DAVALININ SAVUNMALARININ ÖZETİ: Davalı vekili, huzurdaki davaya bakmaya asliye hukuk mahkemelerinin görevli olduğunu, müvekkilinin ticaret siciline kayıtlı olmadığı gibi tacir de olmadığını, müvekkilinin …’ın sarraflık yapmakla birlikte aynı zamanda Denizli … başkanı olduğunu, icra takibinin dayanağı fatura ve teslim tesellüm belgesi sebebiyle alacak iddiası olmakla birlikte, müvekkilinin tacir ve ticari işletme sahibi olmadığından mahkememizin huzurdaki davaya bakmaya görevli mahkemesinin asliye hukuk mahkemesi olduğunu, davacı tarafın görevli mahkemede dava açmadığı gibi ihtiyati haciz talebinin de görevli mahkemeden talep edilmediğini, ayrıca davacı tarafın her ne kadar ihtiyati haciz talebinde bulunmuş ise de ihtiyati haciz talebi için alınması gerekli 59,30 TL Başvurma harcını ve 97,70 TL peşin harcı da ayrıca yatırmadığını, bu sebeple davacının ihtiyati haciz talebinin reddine karar verilmesi gerektiğini, davacı tarafın ihtiyati haciz talebi için gerekli harçları yatırmadığı gibi , ihtiyati haciz kararı verilebilmesi için gerekli şartları da yerine getirmediğini, vadesi gelmemiş borçtan dolayı yalnız aşağıdaki hallerde ihtiyati haciz istenebileceğini, davacının alacaklı olduğunu iddia eden tarafından evvelinde, müvekkili … ve dava dışı … aleyhinde İstanbul 1. İcra Müdürlüğünün Esas sayılı dosyası ile kambiyo senetlerine özgü takip icra takibi ile icra takibi başlatıldığını, alacak iddiasının kabulü anlamına gelmemek kaydı ile icra takibinde işletilen faiz oranı ve faiz taleplerinin de kabul edilemez , zira temerrüt ihtarı da olmayıp faiz taleplerinin de yasal olmadığını, iza olunan sebeplerle davacı tarafın haksız ve kötü niyetli davasının ve ihtiyati haciz talebinin reddine karar verilmesi için işbu davaya cevap dilekçesinin yazılması zorunluluğunun doğduğunu, bu nedenlerle fazlaya ilişkin haklarının saklı kalmak kaydı ile ; öncelikle huzurdaki davaya bakmaya görevli mahkeme Denizli Asliye Hukuk Mahkemeleri olduğundan, mahkememizin davaya bakmaya görevli olmadığından görevli mahkemeden açılmayan huzurdaki davanın görevsizlik nedeniyle reddini, ihtiyati haciz kararı verilebilmesi için gerekli şartların yerine gelmediğinden davacı tarafın ihtiyati haciz talebinin reddini, davacının haksız ve kötü niyetli davasının reddini, davacının %20 den aşağı olmamak üzere kötü niyet tazminatına çarptırılmasını, yargılama gideri, harç ve diğer masraflar ile ücreti vekaletin karşı tarafa yükletilmesine karar verilmesini talep etmiştir.
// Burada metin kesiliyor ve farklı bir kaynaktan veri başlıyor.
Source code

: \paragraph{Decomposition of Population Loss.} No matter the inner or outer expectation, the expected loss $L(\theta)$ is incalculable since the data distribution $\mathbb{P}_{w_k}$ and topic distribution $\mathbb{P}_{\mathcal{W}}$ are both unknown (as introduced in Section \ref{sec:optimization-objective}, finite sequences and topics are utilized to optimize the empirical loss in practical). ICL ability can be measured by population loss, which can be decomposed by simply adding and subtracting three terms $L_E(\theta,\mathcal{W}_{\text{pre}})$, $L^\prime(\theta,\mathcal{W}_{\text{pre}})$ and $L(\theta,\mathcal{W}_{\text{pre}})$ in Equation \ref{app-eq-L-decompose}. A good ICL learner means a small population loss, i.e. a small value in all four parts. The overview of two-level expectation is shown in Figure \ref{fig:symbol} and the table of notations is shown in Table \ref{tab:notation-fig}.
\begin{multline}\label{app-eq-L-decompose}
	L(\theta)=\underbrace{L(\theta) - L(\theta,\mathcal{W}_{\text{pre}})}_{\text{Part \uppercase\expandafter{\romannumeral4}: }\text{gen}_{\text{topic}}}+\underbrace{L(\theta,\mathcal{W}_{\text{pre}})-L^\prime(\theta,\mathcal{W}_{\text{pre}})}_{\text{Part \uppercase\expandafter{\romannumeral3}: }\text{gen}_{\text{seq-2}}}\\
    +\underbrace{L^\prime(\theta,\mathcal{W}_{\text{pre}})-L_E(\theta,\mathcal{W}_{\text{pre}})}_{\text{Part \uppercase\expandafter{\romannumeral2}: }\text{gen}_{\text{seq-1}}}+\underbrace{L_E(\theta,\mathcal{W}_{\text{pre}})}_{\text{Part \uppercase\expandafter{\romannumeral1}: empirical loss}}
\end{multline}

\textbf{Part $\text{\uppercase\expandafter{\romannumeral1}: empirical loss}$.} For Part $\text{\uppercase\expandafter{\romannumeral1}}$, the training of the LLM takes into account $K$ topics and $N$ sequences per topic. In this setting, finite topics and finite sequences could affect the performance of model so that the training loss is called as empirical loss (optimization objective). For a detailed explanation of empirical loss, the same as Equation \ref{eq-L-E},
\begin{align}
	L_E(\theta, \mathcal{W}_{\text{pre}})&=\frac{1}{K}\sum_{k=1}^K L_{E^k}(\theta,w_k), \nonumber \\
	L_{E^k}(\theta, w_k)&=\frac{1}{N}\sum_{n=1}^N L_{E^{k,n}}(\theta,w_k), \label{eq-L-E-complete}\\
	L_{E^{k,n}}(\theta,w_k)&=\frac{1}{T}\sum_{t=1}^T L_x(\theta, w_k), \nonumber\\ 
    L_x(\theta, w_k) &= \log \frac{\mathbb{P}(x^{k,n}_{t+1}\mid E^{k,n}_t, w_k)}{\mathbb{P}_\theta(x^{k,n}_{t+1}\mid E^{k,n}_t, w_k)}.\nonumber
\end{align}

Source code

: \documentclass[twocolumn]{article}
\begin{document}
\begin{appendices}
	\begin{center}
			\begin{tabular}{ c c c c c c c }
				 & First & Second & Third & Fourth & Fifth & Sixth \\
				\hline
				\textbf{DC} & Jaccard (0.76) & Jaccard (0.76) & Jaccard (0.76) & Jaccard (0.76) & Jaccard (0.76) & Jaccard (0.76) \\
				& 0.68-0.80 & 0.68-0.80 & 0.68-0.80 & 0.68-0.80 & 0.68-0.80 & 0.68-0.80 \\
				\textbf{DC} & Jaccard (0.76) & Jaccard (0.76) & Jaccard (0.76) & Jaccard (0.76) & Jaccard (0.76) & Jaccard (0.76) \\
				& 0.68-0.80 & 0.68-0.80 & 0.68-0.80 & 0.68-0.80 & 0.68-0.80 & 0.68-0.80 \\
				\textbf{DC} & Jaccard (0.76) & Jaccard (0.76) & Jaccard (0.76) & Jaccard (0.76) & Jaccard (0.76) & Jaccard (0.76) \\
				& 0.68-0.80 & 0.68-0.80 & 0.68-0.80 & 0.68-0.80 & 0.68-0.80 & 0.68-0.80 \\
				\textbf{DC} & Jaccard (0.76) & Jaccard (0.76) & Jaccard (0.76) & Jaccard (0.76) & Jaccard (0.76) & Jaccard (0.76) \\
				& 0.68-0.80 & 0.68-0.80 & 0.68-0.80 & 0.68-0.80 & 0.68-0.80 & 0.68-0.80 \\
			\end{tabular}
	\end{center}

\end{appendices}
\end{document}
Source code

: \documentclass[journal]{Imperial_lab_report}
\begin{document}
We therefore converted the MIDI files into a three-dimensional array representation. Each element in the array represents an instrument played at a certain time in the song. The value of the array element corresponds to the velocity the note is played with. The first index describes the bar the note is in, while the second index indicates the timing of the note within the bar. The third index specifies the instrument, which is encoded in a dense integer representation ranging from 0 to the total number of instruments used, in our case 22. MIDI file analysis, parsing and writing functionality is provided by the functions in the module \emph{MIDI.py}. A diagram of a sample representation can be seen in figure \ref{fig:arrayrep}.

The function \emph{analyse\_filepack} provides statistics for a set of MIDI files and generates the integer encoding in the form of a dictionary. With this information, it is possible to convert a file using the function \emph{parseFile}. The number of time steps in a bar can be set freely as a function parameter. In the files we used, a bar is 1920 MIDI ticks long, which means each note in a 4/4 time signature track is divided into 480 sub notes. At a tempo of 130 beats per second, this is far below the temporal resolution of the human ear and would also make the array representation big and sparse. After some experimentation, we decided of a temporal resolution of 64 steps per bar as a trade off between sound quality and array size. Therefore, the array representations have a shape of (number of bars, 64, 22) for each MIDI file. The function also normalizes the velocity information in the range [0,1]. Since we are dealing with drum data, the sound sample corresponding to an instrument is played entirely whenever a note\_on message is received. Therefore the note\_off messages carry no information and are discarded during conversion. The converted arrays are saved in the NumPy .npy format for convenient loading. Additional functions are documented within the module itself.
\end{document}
İLK DERECE MAHKEMESİ KARARININ ÖZETİ: Mahkemece, davalı taraf tacir ve uyuşmazlık konusu ticari işletmesi ile ilgili ise de davacının tacir olmadığı ve uyuşmazlığın sadece bir tarafın ticari işletmesini ilgilendirdiği, taraflar arasındaki uyuşmazlık göz önüne alındığında davanın mutlak ticari dava da olmadığı kanısına varılmakla davaya bakmakla görevli mahkemenin Asliye Hukuk Mahkemesi olduğu kanaatine varılarak mahkemenin görevsizliğine karar verilmiştir.
İLERİ SÜRÜLEN İSTİNAF SEBEPLERİ: Karara karşı, davacı vekili istinaf başvurusunda bulunmuştur.
Davacı vekili istinaf dilekçesinde özetle; davaya konu uyuşmazlığın dayanağının kambiyo senedi olduğunu, davanın mutlak ticari dava olduğunu, davaya bakmakla görevli mahkemenin asliye ticaret mahkemeleri olduğunu, mahkemece eksik inceleme ve yetersiz gerekçeyle hüküm kurulduğunu istinaf sebepleri olarak ileri sürmüştür.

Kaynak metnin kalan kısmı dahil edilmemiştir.